Appreciate how the Rays got here

Tampa Bay RaysForget the magical, out-of-nowhere season for just a second. Instead, take a moment to appreciate how the 2008 Tampa Bay Rays got here.

No big name free agents. No blockbuster trades. No big payroll. The Rays’ built their success through years of phenomenal drafting, patience, and unlike most MLB teams, had the foresight to resist overspending on overpriced talent.

The Rays’ roster is littered with examples of how a baseball team should build success.

Take Matt Garza, the starting pitcher who limited the Red Sox to just two runs in 13 innings in the ALCS. He was the top prospect in the Minnesota Twins’ organization entering the 2007 season, and the 21st-best prospect in Major League Baseball according to Baseball America. But he couldn’t crack the Twins’ starting rotation out of spring training and the team began to grow impatient. The Twins felt that they could get a quality bat in return for their star prospect, and they eventually did.
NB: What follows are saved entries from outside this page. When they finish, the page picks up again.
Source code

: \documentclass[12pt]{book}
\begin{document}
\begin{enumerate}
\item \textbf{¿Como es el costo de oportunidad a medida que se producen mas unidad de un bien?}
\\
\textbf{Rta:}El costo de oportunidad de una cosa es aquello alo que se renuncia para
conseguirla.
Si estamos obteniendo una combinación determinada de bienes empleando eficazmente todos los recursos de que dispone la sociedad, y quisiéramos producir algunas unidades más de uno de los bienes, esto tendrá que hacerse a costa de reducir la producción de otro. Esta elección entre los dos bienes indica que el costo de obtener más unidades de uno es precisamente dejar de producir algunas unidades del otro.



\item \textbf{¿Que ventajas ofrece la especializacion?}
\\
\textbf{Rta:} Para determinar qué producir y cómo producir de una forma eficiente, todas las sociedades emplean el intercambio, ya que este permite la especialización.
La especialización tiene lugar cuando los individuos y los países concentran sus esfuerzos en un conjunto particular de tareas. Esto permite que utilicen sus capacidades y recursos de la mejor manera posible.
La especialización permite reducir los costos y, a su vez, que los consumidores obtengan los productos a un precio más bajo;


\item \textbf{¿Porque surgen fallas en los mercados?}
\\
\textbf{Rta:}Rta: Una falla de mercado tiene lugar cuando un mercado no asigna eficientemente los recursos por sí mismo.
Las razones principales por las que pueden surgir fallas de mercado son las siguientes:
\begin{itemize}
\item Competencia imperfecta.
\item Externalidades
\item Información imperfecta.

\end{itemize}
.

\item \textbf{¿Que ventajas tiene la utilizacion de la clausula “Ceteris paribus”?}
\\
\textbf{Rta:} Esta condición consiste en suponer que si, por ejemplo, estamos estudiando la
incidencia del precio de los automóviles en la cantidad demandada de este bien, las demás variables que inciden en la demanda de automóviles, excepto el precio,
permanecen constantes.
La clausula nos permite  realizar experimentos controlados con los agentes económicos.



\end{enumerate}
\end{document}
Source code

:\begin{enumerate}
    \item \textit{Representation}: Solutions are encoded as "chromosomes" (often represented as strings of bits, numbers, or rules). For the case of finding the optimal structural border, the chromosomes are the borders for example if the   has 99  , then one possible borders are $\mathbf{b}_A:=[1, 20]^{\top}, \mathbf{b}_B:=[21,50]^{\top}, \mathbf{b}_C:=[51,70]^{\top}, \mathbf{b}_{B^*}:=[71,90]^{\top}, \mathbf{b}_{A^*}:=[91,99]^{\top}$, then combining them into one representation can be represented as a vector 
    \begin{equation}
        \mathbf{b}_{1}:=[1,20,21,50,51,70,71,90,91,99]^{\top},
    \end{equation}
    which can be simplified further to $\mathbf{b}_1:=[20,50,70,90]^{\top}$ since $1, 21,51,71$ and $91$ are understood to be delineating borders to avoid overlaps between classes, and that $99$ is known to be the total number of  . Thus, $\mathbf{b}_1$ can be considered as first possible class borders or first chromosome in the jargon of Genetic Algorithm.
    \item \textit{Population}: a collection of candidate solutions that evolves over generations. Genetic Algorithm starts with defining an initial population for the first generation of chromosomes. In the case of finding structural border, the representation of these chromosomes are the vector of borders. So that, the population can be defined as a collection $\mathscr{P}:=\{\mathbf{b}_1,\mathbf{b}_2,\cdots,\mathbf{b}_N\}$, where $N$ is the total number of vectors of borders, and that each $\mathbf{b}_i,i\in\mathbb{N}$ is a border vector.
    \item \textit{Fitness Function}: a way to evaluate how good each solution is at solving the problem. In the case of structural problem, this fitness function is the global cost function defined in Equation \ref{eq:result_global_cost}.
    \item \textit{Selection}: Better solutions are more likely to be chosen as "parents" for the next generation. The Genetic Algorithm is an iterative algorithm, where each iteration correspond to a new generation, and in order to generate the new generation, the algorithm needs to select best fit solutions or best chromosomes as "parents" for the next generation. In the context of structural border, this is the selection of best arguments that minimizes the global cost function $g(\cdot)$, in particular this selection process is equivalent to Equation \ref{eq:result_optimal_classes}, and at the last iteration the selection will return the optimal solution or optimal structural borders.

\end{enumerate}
In the 2008 offseason, Minnesota packaged Garza along with Jason Bartlett and Eduardo Morlan, and sent them to Tampa for Delmon Young, Jason Pridie and Brendan Harris. And while Garza only had a smattering of success in the regular season this year (he went 11-9 with a 3.70 ERA), he saved his best work for Boston in the postseason and wound up earning the ALCS MVP.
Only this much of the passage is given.